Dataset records
-*-*-
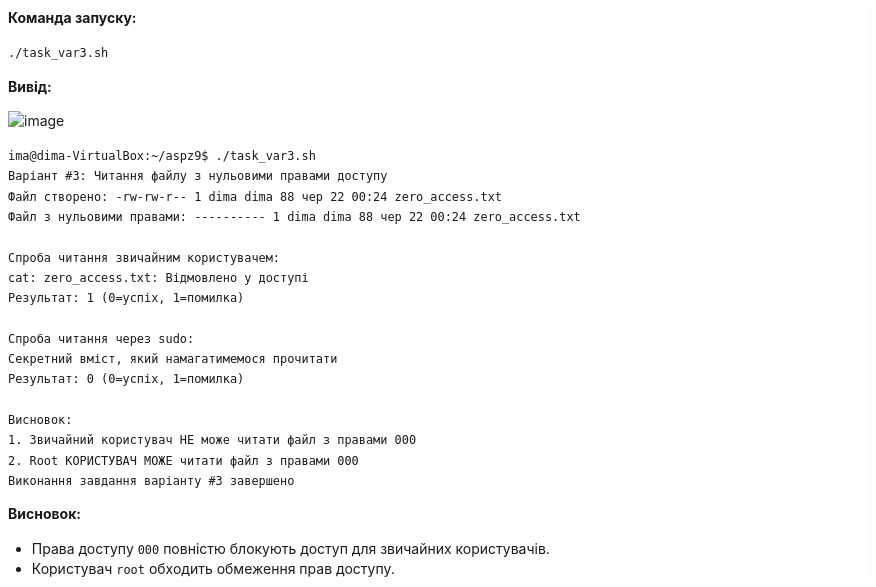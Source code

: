 **Команда запуску:**  
```bash
./task_var3.sh
```

**Вивід:**  

![image](https://github.com/user-attachments/assets/12bd39b5-4f2e-4cc5-bdf1-2ea4730d3919)


```
ima@dima-VirtualBox:~/aspz9$ ./task_var3.sh
Варіант #3: Читання файлу з нульовими правами доступу
Файл створено: -rw-rw-r-- 1 dima dima 88 чер 22 00:24 zero_access.txt
Файл з нульовими правами: ---------- 1 dima dima 88 чер 22 00:24 zero_access.txt

Спроба читання звичайним користувачем:
cat: zero_access.txt: Відмовлено у доступі
Результат: 1 (0=успіх, 1=помилка)

Спроба читання через sudo:
Секретний вміст, який намагатимемося прочитати
Результат: 0 (0=успіх, 1=помилка)

Висновок:
1. Звичайний користувач НЕ може читати файл з правами 000
2. Root КОРИСТУВАЧ МОЖЕ читати файл з правами 000
Виконання завдання варіанту #3 завершено

```

**Висновок:**  
- Права доступу `000` повністю блокують доступ для звичайних користувачів.  
- Користувач `root` обходить обмеження прав доступу.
-*-*-
WORK ORDER | Look above for every line with the word "помилка" and copy it.

WRITTEN SOLUTION |
Результат: 1 (0=успіх, 1=помилка)
Результат: 0 (0=успіх, 1=помилка)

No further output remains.